Braille Forum to be available electronically
We are working on getting "The Braille Forum" sent out automatically to subscribers in either e-mail or just put it on the ACB list.
It was a kind of software development week at the national office. Since so many folks were off enjoying the break between Christmas and New Year's, there was time to develop and install the new office calendar program. This will make it easy to review and schedule the calendars that previously were maintained in print. The new calendar software will also calculate time utilization for reporting purposes and automate that otherwise burdensome and slow task.
In addition, we compiled a Y2K-compliant version of the talking checkbook which will be put up on the web site for downloading.
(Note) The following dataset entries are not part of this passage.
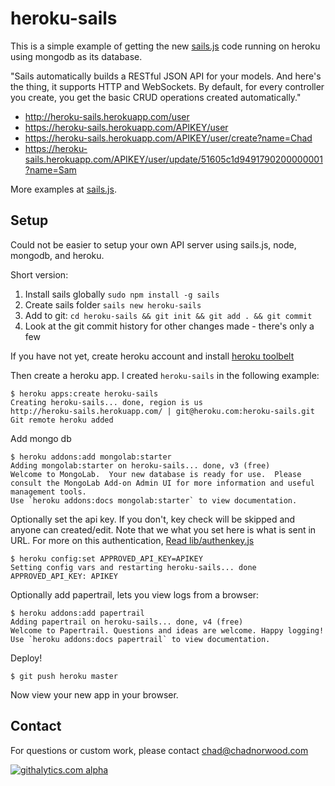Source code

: # heroku-sails

This is a simple example of getting the new [sails.js](http://sailsjs.com/)
code running on heroku using mongodb as its database. 

"Sails automatically builds a RESTful JSON API for your models. And here's the thing,
it supports HTTP and WebSockets. By default, for every controller you create, 
you get the basic CRUD operations created automatically."

* http://heroku-sails.herokuapp.com/user
* https://heroku-sails.herokuapp.com/APIKEY/user
* https://heroku-sails.herokuapp.com/APIKEY/user/create?name=Chad
* https://heroku-sails.herokuapp.com/APIKEY/user/update/51605c1d9491790200000001?name=Sam

More examples at [sails.js](http://sailsjs.com/).

## Setup

Could not be easier to setup your own API server using sails.js, node, mongodb, and heroku.

Short version:  

1. Install sails globally `sudo npm install -g sails`
1. Create sails folder `sails new heroku-sails`
1. Add to git: `cd heroku-sails && git init && git add . && git commit`
1. Look at the git commit history for other changes made - there's only a few 

If you have not yet, create heroku account and install [heroku 
toolbelt](https://toolbelt.heroku.com/)

Then create a heroku app.  I created `heroku-sails` in the following example:

	$ heroku apps:create heroku-sails
	Creating heroku-sails... done, region is us
	http://heroku-sails.herokuapp.com/ | git@heroku.com:heroku-sails.git
	Git remote heroku added


Add mongo db 

	$ heroku addons:add mongolab:starter
	Adding mongolab:starter on heroku-sails... done, v3 (free)
	Welcome to MongoLab.  Your new database is ready for use.  Please consult the MongoLab Add-on Admin UI for more information and useful management tools.
	Use `heroku addons:docs mongolab:starter` to view documentation.


Optionally set the api key. If you don't, key check will be skipped and anyone can created/edit.
Note that we what you set here is what is sent in URL.  For more on this authentication,
[Read lib/authenkey.js](lib/authenkey.js)

	$ heroku config:set APPROVED_API_KEY=APIKEY
	Setting config vars and restarting heroku-sails... done
	APPROVED_API_KEY: APIKEY


Optionally add papertrail, lets you view logs from a browser:

	$ heroku addons:add papertrail
	Adding papertrail on heroku-sails... done, v4 (free)
	Welcome to Papertrail. Questions and ideas are welcome. Happy logging!
	Use `heroku addons:docs papertrail` to view documentation.

Deploy!

	$ git push heroku master

Now view your new app in your browser.

## Contact

For questions or custom work, please contact chad@chadnorwood.com


[![githalytics.com alpha](https://cruel-carlota.pagodabox.com/4931c91b33d5ace57a560b8603f28f16 "githalytics.com")](http://githalytics.com/chadn/heroku-sails)
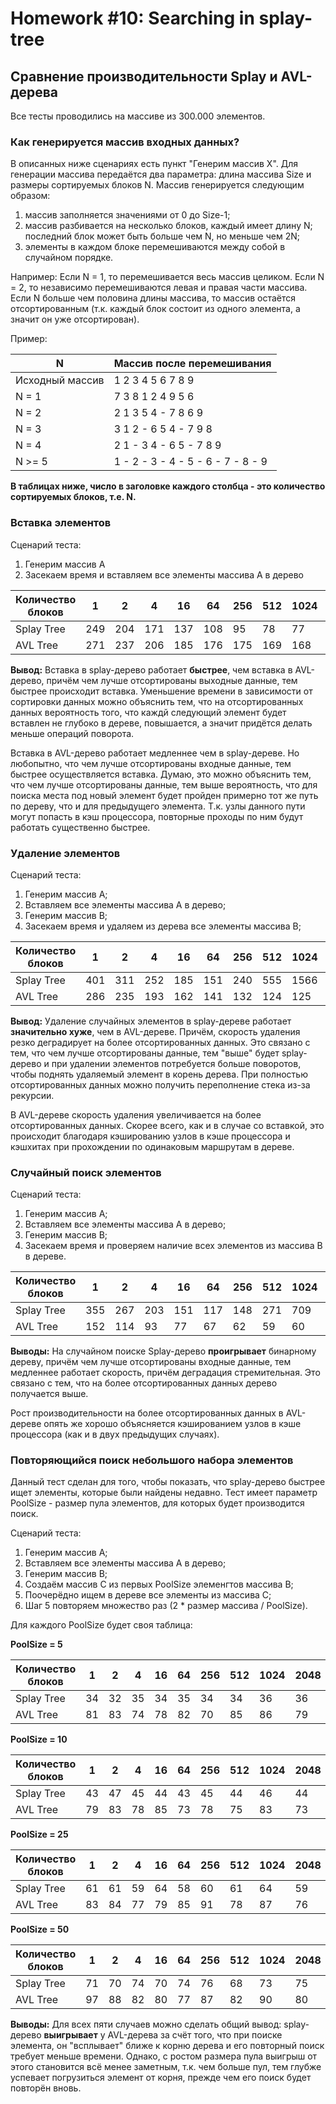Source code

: # Homework #10: Searching in splay-tree

## Сравнение производительности Splay и AVL-дерева
Все тесты проводились на массиве из 300.000 элементов.

### Как генерируется массив входных данных?
В описанных ниже сценариях есть пункт "Генерим массив X". Для генерации массива передаётся два параметра: длина массива Size и размеры сортируемых блоков N. Массив генерируется следующим образом:
1. массив заполняется значениями от 0 до Size-1;
2. массив разбивается на несколько блоков, каждый имеет длину N; последний блок может быть больше чем N, но меньше чем 2N;
3. элементы в каждом блоке перемешиваются между собой в случайном порядке.

Например:
Если N = 1, то перемешивается весь массив целиком.
Если N = 2, то независимо перемешиваются левая и правая части массива.
Если N больше чем половина длины массива, то массив остаётся отсортированным (т.к. каждый блок состоит из одного элемента, а значит он уже отсортирован).

Пример:

| N               | Массив после перемешивания         |
|-----------------|------------------------------------|
| Исходный массив | 1 2 3 4 5 6 7 8 9                  |
| N = 1           | 7 3 8 1 2 4 9 5 6                  |
| N = 2           | 2 1 3 5 4 - 7 8 6 9                |
| N = 3           | 3 1 2 - 6 5 4 - 7 9 8              |
| N = 4           | 2 1 - 3 4 - 6 5 - 7 8  9           |
| N >= 5          | 1 - 2 - 3 - 4 - 5 - 6 - 7 - 8 - 9  |

**В таблицах ниже, число в заголовке каждого столбца - это количество сортируемых блоков, т.е. N.**

### Вставка элементов

Сценарий теста:
1. Генерим массив A
2. Засекаем время и вставляем все элементы массива A в дерево

| Количество блоков |  1  |  2  |  4  |  16 | 64  | 256 | 512 | 1024 | 2048 | 4096 |
|-------------------|-----|-----|-----|-----|-----|-----|-----|------|------|------|
| Splay Tree        | 249 | 204 | 171 | 137 | 108 | 95  | 78  | 77   | 61   | 56   |
| AVL Tree          | 271 | 237 | 206 | 185 | 176 | 175 | 169 | 168  | 166  | 163  |

**Вывод:**
Вставка в splay-дерево работает **быстрее**, чем вставка в AVL-дерево, причём чем лучше отсортированы выходные данные, тем быстрее происходит вставка. Уменьшение времени в зависимости от сортировки данных можно объяснить тем, что на отсортированных данных вероятность того, что каждй следующий элемент будет вставлен не глубоко в дереве, повышается, а значит придётся делать меньше операций поворота.

Вставка в AVL-дерево работает медленнее чем в splay-дереве. Но любопытно, что чем лучше отсортированы входные данные, тем быстрее осуществляется вставка. Думаю, это можно объяснить тем, что чем лучше отсортированы данные, тем выше вероятность, что для поиска места под новый элемент будет пройден примерно тот же путь по дереву, что и для предыдущего элемента. Т.к. узлы данного пути могут попасть в кэш процессора, повторные проходы по ним будут работать существенно быстрее.

### Удаление элементов

Сценарий теста:
1. Генерим массив A;
2. Вставляем все элементы массива A в дерево;
3. Генерим массив B;
4. Засекаем время и удаляем из дерева все элементы массива B;

| Количество блоков |  1  |  2  |  4  |  16 | 64  | 256 | 512 | 1024 | 2048 | 4096  |
|-------------------|-----|-----|-----|-----|-----|-----|-----|------|------|-------|
| Splay Tree        | 401 | 311 | 252 | 185 | 151 | 240 | 555 | 1566 | 4488 | 13260 |
| AVL Tree          | 286 | 235 | 193 | 162 | 141 | 132 | 124 | 125  | 114  | 111   |

**Вывод:**
Удаление случайных элементов в splay-дереве работает **значительно хуже**, чем в AVL-дереве. Причём, скорость удаления резко деградирует на более отсортированных данных. Это связано с тем, что чем лучше отсортированы данные, тем "выше" будет splay-дерево и при удалении элементов потребуется больше поворотов, чтобы поднять удаляемый элемент в корень дерева.
При полностью отсортированных данных можно получить переполнение стека из-за рекурсии.

В AVL-дереве скорость удаления увеличивается на более отсортированных данных. Скорее всего, как и в случае со вставкой, это происходит благодаря кэшированию узлов в кэше процессора и кэшхитах при прохождении по одинаковым маршрутам в дереве.

### Случайный поиск элементов
Сценарий теста:
1. Генерим массив A;
2. Вставляем все элементы массива A в дерево;
3. Генерим массив B;
4. Засекаем время и проверяем наличие всех элементов из массива B в дереве.

| Количество блоков |  1  |  2  |  4  |  16 | 64  | 256 | 512 | 1024 | 2048 | 4096 |
|-------------------|-----|-----|-----|-----|-----|-----|-----|------|------|------|
| Splay Tree        | 355 | 267 | 203 | 151 | 117 | 148 | 271 | 709  | 2008 | 6249 |
| AVL Tree          | 152 | 114 | 93  | 77  | 67  | 62  | 59  | 60   | 56   | 54   |

**Выводы:**
На случайном поиске Splay-дерево **проигрывает** бинарному дереву, причём чем лучше отсортированы входные данные, тем медленнее работает скорость, причём деградация стремительная. Это связано с тем, что на более отсортированных данных дерево получается выше.

Рост производительности на более отсортированных данных в AVL-дереве опять же хорошо объясняется кэшированием узлов в кэше процессора (как и в двух предыдущих случаях).

### Повторяющийся поиск небольшого набора элементов
Данный тест сделан для того, чтобы показать, что splay-дерево быстрее ищет элементы, которые были найдены недавно.
Тест имеет параметр PoolSize - размер пула элементов, для которых будет производится поиск.

Сценарий теста:
1. Генерим массив A;
2. Вставляем все элементы массива A в дерево;
3. Генерим массив B;
4. Создаём массив C из первых PoolSize элеменгтов массива B;
5. Поочерёдно ищем в дереве все элементы из массива C;
6. Шаг 5 повторяем множество раз (2 * размер массива / PoolSize).

Для каждого PoolSize будет своя таблица:

**PoolSize = 5**

| Количество блоков |  1  |  2  |  4  |  16 | 64  | 256 | 512 | 1024 | 2048 | 4096 |
|-------------------|-----|-----|-----|-----|-----|-----|-----|------|------|------|
| Splay Tree        | 34  | 32  | 35  | 34  | 35  | 34  | 34  | 36   | 36   | 38   |
| AVL Tree          | 81  | 83  | 74  | 78  | 82  | 70  | 85  | 86   | 79   | 65   |

**PoolSize = 10**

| Количество блоков |  1  |  2  |  4  |  16 | 64  | 256 | 512 | 1024 | 2048 | 4096 |
|-------------------|-----|-----|-----|-----|-----|-----|-----|------|------|------|
| Splay Tree        | 43  | 47  | 45  | 44  | 43  | 45  | 44  | 46   | 44   | 52   |
| AVL Tree          | 79  | 83  | 78  | 85  | 73  | 78  | 75  | 83   | 73   | 84   |


**PoolSize = 25**

| Количество блоков |  1  |  2  |  4  |  16 | 64  | 256 | 512 | 1024 | 2048 | 4096 |
|-------------------|-----|-----|-----|-----|-----|-----|-----|------|------|------|
| Splay Tree        | 61  | 61  | 59  | 64  | 58  | 60  | 61  | 64   | 59   | 63   |
| AVL Tree          | 83  | 84  | 77  | 79  | 85  | 91  | 78  | 87   | 76   | 88   |

**PoolSize = 50**

| Количество блоков |  1  |  2  |  4  |  16 | 64  | 256 | 512 | 1024 | 2048 | 4096 |
|-------------------|-----|-----|-----|-----|-----|-----|-----|------|------|------|
| Splay Tree        | 71  | 70  | 74  | 70  | 74  | 76  | 68  | 73   | 75   | 77   |
| AVL Tree          | 97  | 88  | 82  | 80  | 77  | 87  | 82  | 90   | 80   | 88   |

**Выводы:**
Для всех пяти случаев можно сделать общий вывод:
splay-дерево **выигрывает** у AVL-дерева за счёт того, что при поиске элемента, он "всплывает" ближе к корню дерева и его повторный поиск требует меньше времени. Однако, с ростом размера пула выигрыш от этого становится всё менее заметным, т.к. чем больше пул, тем глубже успевает погрузиться элемент от корня, прежде чем его поиск будет повторён вновь.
This is only the executable file, but that is all that is needed.
Finally we compiled a version of the electronic resource directory for the ACB national office that will allow folks in the office to search and retrieve information and referral data quickly for folks calling into the office. The program also will allow for printing and text file creation of the information sought. This will provide easy e-mail and fax capacity to send the information to the caller. It will also end the endless compiling of list after list of information that chews up far too much time needlessly.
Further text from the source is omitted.